[Saved entries]
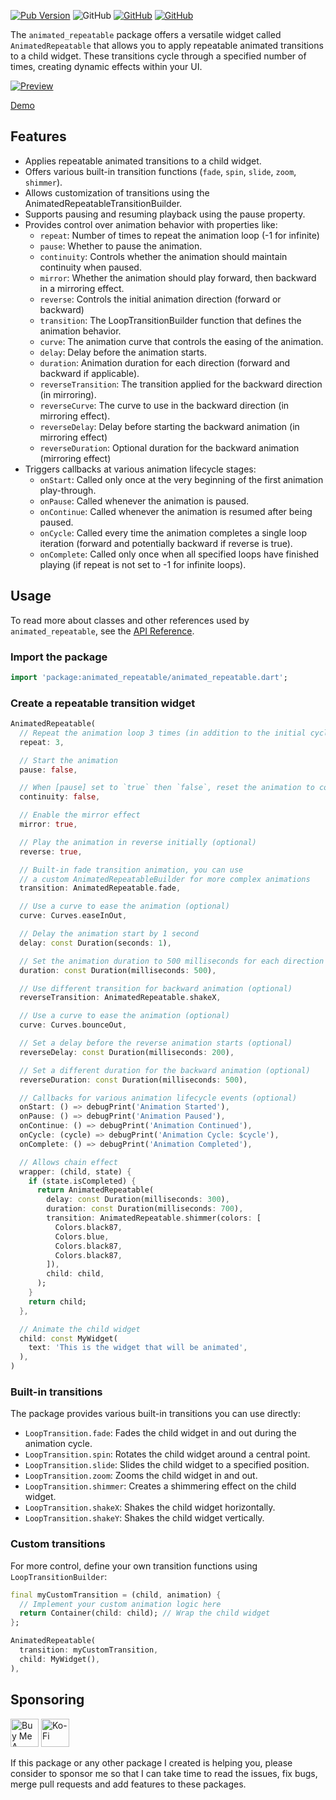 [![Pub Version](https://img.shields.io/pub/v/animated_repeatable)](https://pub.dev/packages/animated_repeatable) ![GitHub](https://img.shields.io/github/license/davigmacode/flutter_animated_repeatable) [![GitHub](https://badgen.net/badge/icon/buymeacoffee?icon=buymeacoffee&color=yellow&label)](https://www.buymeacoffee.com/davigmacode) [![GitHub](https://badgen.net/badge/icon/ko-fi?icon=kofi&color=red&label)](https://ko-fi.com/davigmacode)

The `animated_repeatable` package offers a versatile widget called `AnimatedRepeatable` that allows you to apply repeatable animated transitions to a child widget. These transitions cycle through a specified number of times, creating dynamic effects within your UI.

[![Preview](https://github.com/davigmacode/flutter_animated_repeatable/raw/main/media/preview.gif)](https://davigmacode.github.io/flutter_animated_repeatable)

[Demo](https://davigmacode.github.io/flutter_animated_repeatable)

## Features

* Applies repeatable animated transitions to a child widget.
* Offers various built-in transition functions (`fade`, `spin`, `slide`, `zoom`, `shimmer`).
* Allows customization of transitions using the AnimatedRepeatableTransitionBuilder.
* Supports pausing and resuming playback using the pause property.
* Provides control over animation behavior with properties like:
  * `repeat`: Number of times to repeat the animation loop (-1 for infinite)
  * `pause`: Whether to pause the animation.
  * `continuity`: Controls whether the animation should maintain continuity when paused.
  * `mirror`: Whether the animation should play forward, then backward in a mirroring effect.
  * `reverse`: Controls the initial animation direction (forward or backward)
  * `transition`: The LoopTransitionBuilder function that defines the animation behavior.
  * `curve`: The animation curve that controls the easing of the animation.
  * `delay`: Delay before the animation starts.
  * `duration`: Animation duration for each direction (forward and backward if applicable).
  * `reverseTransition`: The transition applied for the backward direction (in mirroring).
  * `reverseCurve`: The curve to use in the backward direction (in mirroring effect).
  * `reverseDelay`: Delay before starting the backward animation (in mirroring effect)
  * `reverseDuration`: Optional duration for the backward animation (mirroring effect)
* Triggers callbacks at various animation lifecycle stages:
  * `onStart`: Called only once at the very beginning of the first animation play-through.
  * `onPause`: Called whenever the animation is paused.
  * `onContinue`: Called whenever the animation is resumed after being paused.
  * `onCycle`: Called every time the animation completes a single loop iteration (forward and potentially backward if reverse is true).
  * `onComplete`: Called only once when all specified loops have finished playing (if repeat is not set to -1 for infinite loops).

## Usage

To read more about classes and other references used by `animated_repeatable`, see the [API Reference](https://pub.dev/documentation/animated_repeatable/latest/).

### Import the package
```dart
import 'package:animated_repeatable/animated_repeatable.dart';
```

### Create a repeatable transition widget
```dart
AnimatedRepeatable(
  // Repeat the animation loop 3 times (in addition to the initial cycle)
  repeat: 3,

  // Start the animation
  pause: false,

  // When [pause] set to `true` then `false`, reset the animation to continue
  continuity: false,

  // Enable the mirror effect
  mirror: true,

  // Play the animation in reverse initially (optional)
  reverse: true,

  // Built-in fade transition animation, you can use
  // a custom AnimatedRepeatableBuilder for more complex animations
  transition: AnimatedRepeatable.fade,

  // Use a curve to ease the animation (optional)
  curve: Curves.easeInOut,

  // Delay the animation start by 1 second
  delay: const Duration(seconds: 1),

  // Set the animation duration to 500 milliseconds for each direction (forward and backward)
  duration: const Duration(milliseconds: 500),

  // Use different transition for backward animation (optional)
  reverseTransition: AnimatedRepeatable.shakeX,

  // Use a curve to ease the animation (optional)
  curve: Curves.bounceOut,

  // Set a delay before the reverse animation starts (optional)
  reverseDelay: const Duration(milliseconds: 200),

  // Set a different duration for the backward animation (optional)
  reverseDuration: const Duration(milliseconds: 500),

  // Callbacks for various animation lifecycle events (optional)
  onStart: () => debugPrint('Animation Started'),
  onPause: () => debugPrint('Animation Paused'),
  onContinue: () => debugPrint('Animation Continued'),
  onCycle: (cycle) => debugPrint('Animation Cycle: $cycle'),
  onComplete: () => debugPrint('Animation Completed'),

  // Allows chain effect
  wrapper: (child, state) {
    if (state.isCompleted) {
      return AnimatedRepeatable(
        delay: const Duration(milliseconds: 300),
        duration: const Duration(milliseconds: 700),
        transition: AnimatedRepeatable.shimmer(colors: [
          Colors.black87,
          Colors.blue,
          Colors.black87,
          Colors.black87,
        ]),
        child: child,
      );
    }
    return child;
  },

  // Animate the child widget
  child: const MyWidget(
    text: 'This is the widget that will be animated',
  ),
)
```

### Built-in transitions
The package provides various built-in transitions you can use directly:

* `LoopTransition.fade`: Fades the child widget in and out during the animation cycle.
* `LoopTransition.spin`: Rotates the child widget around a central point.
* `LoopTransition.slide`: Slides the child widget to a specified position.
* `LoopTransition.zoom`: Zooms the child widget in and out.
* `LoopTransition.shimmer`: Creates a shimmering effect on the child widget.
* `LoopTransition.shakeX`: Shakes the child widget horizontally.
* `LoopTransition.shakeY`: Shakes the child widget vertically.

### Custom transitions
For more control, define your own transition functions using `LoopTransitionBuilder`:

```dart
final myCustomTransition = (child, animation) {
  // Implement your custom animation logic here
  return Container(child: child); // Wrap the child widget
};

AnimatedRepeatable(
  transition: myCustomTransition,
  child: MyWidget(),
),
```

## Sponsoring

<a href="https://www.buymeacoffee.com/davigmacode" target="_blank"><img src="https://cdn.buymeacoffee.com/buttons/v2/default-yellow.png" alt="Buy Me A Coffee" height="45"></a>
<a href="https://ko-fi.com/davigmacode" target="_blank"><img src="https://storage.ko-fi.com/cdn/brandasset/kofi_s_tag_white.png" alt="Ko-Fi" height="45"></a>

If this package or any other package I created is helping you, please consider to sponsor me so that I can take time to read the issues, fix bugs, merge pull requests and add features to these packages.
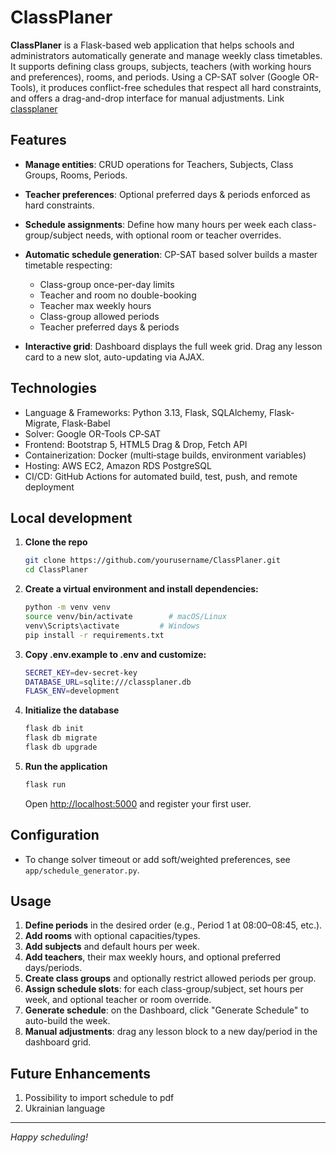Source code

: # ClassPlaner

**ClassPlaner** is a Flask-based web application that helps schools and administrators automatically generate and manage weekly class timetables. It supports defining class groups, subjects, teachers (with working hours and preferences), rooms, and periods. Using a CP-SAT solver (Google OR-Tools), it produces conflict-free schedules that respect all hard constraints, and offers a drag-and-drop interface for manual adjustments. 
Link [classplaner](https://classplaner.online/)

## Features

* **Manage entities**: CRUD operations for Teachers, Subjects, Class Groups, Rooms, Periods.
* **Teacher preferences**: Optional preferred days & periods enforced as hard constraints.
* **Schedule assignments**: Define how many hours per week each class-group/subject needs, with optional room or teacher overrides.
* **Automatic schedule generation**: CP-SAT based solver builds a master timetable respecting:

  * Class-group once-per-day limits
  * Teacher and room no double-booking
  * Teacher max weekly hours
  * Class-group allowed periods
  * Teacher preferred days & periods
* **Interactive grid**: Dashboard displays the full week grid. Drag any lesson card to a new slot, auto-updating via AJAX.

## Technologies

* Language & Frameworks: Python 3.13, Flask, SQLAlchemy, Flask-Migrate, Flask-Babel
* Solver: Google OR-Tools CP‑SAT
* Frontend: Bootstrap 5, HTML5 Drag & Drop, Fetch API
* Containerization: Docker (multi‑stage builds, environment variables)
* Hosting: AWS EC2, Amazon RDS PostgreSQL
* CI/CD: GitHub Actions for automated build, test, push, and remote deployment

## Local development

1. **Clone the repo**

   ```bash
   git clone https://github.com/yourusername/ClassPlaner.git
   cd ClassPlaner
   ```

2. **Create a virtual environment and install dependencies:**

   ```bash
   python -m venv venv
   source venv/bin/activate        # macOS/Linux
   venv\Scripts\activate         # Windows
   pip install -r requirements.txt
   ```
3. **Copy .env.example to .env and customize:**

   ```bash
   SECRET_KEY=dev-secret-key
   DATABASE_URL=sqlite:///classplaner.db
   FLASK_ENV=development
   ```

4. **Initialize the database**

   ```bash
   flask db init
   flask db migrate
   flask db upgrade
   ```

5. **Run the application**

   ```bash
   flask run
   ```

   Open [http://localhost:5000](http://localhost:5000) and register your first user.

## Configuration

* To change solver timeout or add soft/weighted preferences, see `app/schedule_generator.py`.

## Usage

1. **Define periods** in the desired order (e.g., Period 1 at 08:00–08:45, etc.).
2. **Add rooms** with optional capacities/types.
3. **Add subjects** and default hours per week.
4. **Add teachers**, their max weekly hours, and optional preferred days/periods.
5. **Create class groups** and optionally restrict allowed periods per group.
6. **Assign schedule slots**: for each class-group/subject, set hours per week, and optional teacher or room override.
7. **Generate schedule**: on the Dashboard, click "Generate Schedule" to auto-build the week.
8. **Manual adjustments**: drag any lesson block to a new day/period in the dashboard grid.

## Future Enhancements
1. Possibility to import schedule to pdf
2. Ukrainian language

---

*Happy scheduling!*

...

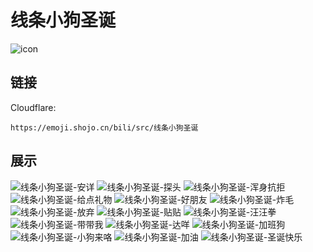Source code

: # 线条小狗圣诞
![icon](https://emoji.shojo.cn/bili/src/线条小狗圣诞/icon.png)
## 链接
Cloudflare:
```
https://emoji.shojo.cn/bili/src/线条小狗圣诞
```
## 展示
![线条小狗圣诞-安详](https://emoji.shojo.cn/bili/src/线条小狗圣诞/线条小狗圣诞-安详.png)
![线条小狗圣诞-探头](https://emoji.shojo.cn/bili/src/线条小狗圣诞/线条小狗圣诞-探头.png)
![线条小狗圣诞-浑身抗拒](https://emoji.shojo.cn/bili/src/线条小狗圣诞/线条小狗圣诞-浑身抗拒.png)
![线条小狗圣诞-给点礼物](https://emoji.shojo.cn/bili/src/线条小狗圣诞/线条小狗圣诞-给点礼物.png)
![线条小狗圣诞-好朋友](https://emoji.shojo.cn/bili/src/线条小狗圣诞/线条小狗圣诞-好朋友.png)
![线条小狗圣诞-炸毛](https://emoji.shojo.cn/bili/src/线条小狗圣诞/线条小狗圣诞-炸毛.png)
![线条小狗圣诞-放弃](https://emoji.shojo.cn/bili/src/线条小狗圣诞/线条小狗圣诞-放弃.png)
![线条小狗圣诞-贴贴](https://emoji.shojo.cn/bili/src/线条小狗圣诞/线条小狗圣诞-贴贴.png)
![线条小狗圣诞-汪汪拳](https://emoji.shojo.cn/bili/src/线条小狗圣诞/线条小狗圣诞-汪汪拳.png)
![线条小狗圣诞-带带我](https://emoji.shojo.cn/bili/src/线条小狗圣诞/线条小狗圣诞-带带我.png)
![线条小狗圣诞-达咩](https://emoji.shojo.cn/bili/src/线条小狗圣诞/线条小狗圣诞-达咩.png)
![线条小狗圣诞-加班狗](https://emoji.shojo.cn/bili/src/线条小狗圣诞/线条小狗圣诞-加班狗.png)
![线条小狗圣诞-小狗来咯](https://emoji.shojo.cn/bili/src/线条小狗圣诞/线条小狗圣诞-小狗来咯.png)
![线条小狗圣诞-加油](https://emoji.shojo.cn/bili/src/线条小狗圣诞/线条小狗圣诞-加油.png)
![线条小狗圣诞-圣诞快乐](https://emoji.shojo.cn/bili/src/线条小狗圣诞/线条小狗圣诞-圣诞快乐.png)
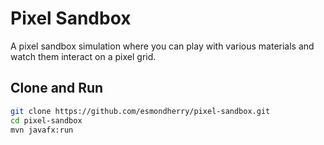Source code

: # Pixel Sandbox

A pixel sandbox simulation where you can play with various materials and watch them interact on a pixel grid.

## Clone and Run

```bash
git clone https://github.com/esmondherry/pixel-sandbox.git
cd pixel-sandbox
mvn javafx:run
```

==

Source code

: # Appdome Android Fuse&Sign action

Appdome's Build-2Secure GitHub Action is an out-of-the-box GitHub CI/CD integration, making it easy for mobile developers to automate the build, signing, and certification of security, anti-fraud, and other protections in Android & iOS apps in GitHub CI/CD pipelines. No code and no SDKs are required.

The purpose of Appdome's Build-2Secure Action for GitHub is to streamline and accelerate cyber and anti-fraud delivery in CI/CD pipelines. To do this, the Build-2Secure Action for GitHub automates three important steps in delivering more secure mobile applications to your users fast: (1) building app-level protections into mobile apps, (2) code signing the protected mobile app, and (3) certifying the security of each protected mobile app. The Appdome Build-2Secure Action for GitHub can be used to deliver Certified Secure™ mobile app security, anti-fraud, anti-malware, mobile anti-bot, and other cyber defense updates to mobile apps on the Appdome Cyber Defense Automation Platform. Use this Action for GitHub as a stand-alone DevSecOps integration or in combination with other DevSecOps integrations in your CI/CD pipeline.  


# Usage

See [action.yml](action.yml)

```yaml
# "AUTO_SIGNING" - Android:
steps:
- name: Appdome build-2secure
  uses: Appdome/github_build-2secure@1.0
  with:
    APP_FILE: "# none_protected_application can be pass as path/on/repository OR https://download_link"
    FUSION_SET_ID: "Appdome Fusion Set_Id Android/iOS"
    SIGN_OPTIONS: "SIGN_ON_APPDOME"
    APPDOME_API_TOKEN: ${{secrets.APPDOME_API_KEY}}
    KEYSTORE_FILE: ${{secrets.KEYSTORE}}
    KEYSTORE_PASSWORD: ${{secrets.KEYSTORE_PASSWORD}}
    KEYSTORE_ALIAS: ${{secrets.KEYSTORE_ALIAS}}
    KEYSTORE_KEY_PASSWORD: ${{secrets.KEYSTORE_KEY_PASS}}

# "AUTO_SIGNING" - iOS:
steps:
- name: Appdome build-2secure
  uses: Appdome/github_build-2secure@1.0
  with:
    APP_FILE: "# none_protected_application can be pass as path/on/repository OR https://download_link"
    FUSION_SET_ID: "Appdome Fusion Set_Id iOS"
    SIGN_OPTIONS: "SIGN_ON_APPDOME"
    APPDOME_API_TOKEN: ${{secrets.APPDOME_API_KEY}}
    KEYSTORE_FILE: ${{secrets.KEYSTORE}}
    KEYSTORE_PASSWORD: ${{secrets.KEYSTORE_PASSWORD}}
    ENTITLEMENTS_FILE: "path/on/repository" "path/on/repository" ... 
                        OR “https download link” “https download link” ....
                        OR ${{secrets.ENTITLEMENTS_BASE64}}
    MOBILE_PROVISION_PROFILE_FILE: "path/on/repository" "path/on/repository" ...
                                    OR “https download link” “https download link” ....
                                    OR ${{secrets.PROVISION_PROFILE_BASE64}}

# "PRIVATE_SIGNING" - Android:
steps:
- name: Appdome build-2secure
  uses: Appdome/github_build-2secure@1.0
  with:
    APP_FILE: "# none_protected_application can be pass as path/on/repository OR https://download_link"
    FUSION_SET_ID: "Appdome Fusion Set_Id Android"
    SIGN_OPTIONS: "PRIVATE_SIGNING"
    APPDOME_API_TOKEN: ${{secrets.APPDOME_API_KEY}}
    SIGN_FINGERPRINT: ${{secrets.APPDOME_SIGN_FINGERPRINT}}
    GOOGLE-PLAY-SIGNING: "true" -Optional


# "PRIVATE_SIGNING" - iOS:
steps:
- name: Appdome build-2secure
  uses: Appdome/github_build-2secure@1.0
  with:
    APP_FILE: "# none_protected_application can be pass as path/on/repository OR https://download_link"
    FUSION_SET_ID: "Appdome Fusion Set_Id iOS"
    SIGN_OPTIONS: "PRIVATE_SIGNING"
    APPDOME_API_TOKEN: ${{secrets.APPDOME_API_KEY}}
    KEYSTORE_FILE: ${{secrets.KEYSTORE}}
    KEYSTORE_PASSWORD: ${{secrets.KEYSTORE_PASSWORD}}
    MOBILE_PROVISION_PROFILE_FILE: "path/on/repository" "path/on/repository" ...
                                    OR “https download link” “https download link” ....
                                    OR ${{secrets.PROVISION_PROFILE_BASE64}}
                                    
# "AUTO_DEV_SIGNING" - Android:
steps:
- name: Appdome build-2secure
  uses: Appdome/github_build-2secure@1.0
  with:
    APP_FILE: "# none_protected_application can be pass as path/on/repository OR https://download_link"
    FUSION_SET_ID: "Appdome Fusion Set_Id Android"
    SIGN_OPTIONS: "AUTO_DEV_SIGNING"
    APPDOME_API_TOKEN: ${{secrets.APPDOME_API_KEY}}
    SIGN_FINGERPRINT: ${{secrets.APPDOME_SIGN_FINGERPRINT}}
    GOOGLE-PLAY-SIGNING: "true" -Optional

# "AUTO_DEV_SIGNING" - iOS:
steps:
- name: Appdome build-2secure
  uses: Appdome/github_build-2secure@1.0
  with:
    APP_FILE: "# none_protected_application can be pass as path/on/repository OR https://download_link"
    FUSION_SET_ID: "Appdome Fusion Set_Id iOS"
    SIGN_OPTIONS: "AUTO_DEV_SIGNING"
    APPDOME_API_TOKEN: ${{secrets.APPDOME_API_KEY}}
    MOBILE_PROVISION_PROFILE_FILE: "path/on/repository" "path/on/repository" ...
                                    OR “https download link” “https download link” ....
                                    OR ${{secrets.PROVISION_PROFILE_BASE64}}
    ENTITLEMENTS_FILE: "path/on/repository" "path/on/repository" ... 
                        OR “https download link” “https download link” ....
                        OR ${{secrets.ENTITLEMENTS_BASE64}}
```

▸ **Exercise description**
Take every line from the data above that holds "functions" and copy it out.

▸ **Exercise output**
* Offers various built-in transition functions (`fade`, `spin`, `slide`, `zoom`, `shimmer`).
For more control, define your own transition functions using `LoopTransitionBuilder`:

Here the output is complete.